A barn find is a classic car, aircraft or motorcycle that has been rediscovered after being stored, often in derelict condition. The term comes from their tendency to be found in places such as barns, sheds, carports and outbuildings where they have been stored for many years. The term usually applies to vehicles that are rare and valuable, and which are consequently of great interest to collectors and enthusiasts despite their poor condition. Barn finds can fetch high prices when sold. A 1967 Ferrari 330 GTS spider was sold for US$2.1 million in January 2014. The car had suffered an engine fire in 1969 and had been stored in a garage for 44 years. Despite this, it sold for more than a fully restored example sold in 2013. In the past, barn-find vehicles were typically subjected to exhaustive restoration, to return them to a condition close to that when they were built.
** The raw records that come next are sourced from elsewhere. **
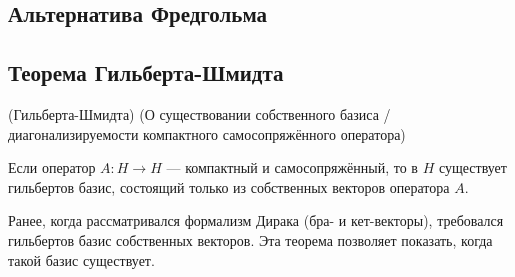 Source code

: \documentclass[12pt]{article}
\begin{document}
	\subsection{Альтернатива Фредгольма}
	
	\subsection{Теорема Гильберта-Шмидта}
	\begin{theorem}
		(Гильберта-Шмидта) (О существовании {\color{gray}собственного} базиса
		/диагонализируемости компактного самосопряжённого оператора)
		
		Если оператор $A : H \rightarrow H$ --- компактный и самосопряжённый, то в $H$ существует гильбертов 
		базис, состоящий только из собственных векторов оператора $A$.
	\end{theorem}
	Ранее, когда рассматривался формализм Дирака (бра- и кет-векторы), требовался гильбертов базис собственных
	векторов. Эта теорема позволяет показать, когда такой базис существует.
\end{document}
However, the current trend is to treat the cars more sympathetically, to avoid restoration that removes evidence of the car's history and to place greater value on any original features the car retains even if they're in poor condition. In some cases, intense restoration can actually lower a car's value.
Examples
In 1952, the eventual founder of the Old Rhinebeck Aerodrome living aviation museum, Cole Palen, had the remains of a 1910-vintageBlériot XI aircraft donated to him by one Bill Champlin of Laconia, New Hampshire - the aircraft had lain derelict in a junkyard since it allegedly crashed in an early aviation meet in Saugus, Massachusetts before World War I, with the original finder, a Prof. H.H. Coburn, having seen the derelict Blériot in a junkyard in his boyhood, eventually acquired the remains of it and ended up donating it to Mr. Champlin, who donated it to Palen for restoration: currently N60094 is the second-oldest airworthy aircraft anywhere on Earth.
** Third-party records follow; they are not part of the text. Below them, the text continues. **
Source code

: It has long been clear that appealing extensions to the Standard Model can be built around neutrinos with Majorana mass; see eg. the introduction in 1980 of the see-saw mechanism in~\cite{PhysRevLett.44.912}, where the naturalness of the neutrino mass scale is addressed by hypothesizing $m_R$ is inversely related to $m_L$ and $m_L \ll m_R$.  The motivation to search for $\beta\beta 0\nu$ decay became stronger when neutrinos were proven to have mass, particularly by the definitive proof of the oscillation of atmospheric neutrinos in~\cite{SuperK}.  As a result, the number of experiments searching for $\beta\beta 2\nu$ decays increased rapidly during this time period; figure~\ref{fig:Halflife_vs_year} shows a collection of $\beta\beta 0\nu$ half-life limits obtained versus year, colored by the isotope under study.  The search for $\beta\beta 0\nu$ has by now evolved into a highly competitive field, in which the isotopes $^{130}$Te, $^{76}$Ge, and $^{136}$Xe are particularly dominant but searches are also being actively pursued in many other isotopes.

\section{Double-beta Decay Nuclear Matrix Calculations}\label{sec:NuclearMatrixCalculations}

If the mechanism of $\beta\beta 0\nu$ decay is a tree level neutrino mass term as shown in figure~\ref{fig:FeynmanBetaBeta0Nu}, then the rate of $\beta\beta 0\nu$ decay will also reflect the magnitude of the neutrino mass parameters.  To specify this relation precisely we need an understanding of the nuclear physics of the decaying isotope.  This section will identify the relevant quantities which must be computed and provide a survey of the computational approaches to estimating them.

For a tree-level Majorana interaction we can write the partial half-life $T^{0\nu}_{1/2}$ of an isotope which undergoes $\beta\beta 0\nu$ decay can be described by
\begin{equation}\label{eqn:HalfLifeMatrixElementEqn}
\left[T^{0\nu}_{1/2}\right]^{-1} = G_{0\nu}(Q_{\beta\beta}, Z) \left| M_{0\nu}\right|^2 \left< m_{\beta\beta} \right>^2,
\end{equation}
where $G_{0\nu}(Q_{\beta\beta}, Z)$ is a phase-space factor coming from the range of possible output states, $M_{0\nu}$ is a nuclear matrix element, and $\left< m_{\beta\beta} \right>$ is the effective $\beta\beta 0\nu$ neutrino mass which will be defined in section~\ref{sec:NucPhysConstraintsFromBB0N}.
In 2015, five vehicles were sold that had been stored in a barn in Austin, Texas since the 1970s. These included three Cadillacs built between 1932 and 1938, a 1908 REOModel G and a 1923 Milburn Electric Model 27L.
The Grumman F8F Bearcat fighter known as Rare Bear was discovered in a derelict state next to a runway by Lyle Shelton, who restored it to flying condition and eventually modified it into a high-speed racer to compete in the Reno Air Races.